▸ **TASK GOAL**:
Please give back each line below unchanged; none of the pictures should appear.

▸ **SUPPLIED DATA**:
════════

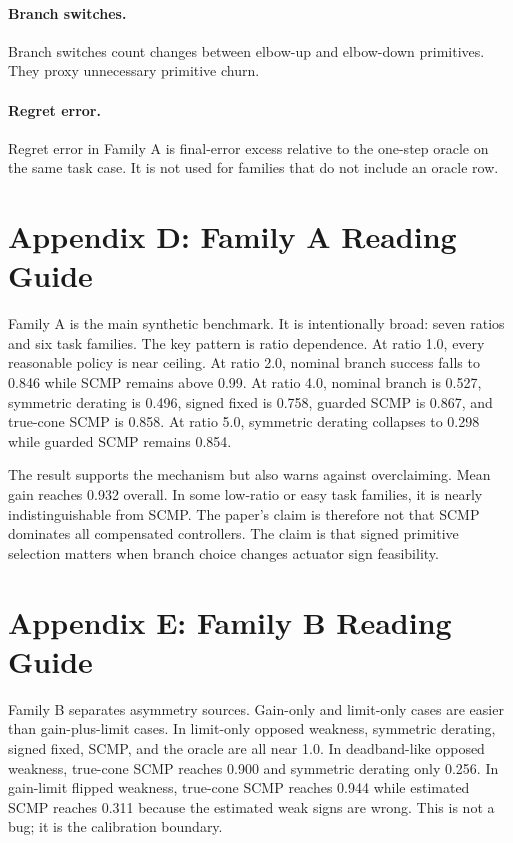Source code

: \documentclass{article}
\begin{document}
\paragraph{Branch switches.}
Branch switches count changes between elbow-up and elbow-down primitives. They proxy unnecessary primitive churn.

\paragraph{Regret error.}
Regret error in Family A is final-error excess relative to the one-step oracle on the same task case. It is not used for families that do not include an oracle row.

\section{Appendix D: Family A Reading Guide}

Family A is the main synthetic benchmark. It is intentionally broad: seven ratios and six task families. The key pattern is ratio dependence. At ratio 1.0, every reasonable policy is near ceiling. At ratio 2.0, nominal branch success falls to 0.846 while SCMP remains above 0.99. At ratio 4.0, nominal branch is 0.527, symmetric derating is 0.496, signed fixed is 0.758, guarded SCMP is 0.867, and true-cone SCMP is 0.858. At ratio 5.0, symmetric derating collapses to 0.298 while guarded SCMP remains 0.854.

The result supports the mechanism but also warns against overclaiming. Mean gain reaches 0.932 overall. In some low-ratio or easy task families, it is nearly indistinguishable from SCMP. The paper's claim is therefore not that SCMP dominates all compensated controllers. The claim is that signed primitive selection matters when branch choice changes actuator sign feasibility.

\section{Appendix E: Family B Reading Guide}

Family B separates asymmetry sources. Gain-only and limit-only cases are easier than gain-plus-limit cases. In limit-only opposed weakness, symmetric derating, signed fixed, SCMP, and the oracle are all near 1.0. In deadband-like opposed weakness, true-cone SCMP reaches 0.900 and symmetric derating only 0.256. In gain-limit flipped weakness, true-cone SCMP reaches 0.944 while estimated SCMP reaches 0.311 because the estimated weak signs are wrong. This is not a bug; it is the calibration boundary.
\end{document}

════════

▸ **ANSWER FOR THE TASK**:
Source code

: \documentclass{article}
\begin{document}
\paragraph{Branch switches.}
Branch switches count changes between elbow-up and elbow-down primitives. They proxy unnecessary primitive churn.

\paragraph{Regret error.}
Regret error in Family A is final-error excess relative to the one-step oracle on the same task case. It is not used for families that do not include an oracle row.

\section{Appendix D: Family A Reading Guide}

Family A is the main synthetic benchmark. It is intentionally broad: seven ratios and six task families. The key pattern is ratio dependence. At ratio 1.0, every reasonable policy is near ceiling. At ratio 2.0, nominal branch success falls to 0.846 while SCMP remains above 0.99. At ratio 4.0, nominal branch is 0.527, symmetric derating is 0.496, signed fixed is 0.758, guarded SCMP is 0.867, and true-cone SCMP is 0.858. At ratio 5.0, symmetric derating collapses to 0.298 while guarded SCMP remains 0.854.

The result supports the mechanism but also warns against overclaiming. Mean gain reaches 0.932 overall. In some low-ratio or easy task families, it is nearly indistinguishable from SCMP. The paper's claim is therefore not that SCMP dominates all compensated controllers. The claim is that signed primitive selection matters when branch choice changes actuator sign feasibility.

\section{Appendix E: Family B Reading Guide}

Family B separates asymmetry sources. Gain-only and limit-only cases are easier than gain-plus-limit cases. In limit-only opposed weakness, symmetric derating, signed fixed, SCMP, and the oracle are all near 1.0. In deadband-like opposed weakness, true-cone SCMP reaches 0.900 and symmetric derating only 0.256. In gain-limit flipped weakness, true-cone SCMP reaches 0.944 while estimated SCMP reaches 0.311 because the estimated weak signs are wrong. This is not a bug; it is the calibration boundary.
\end{document}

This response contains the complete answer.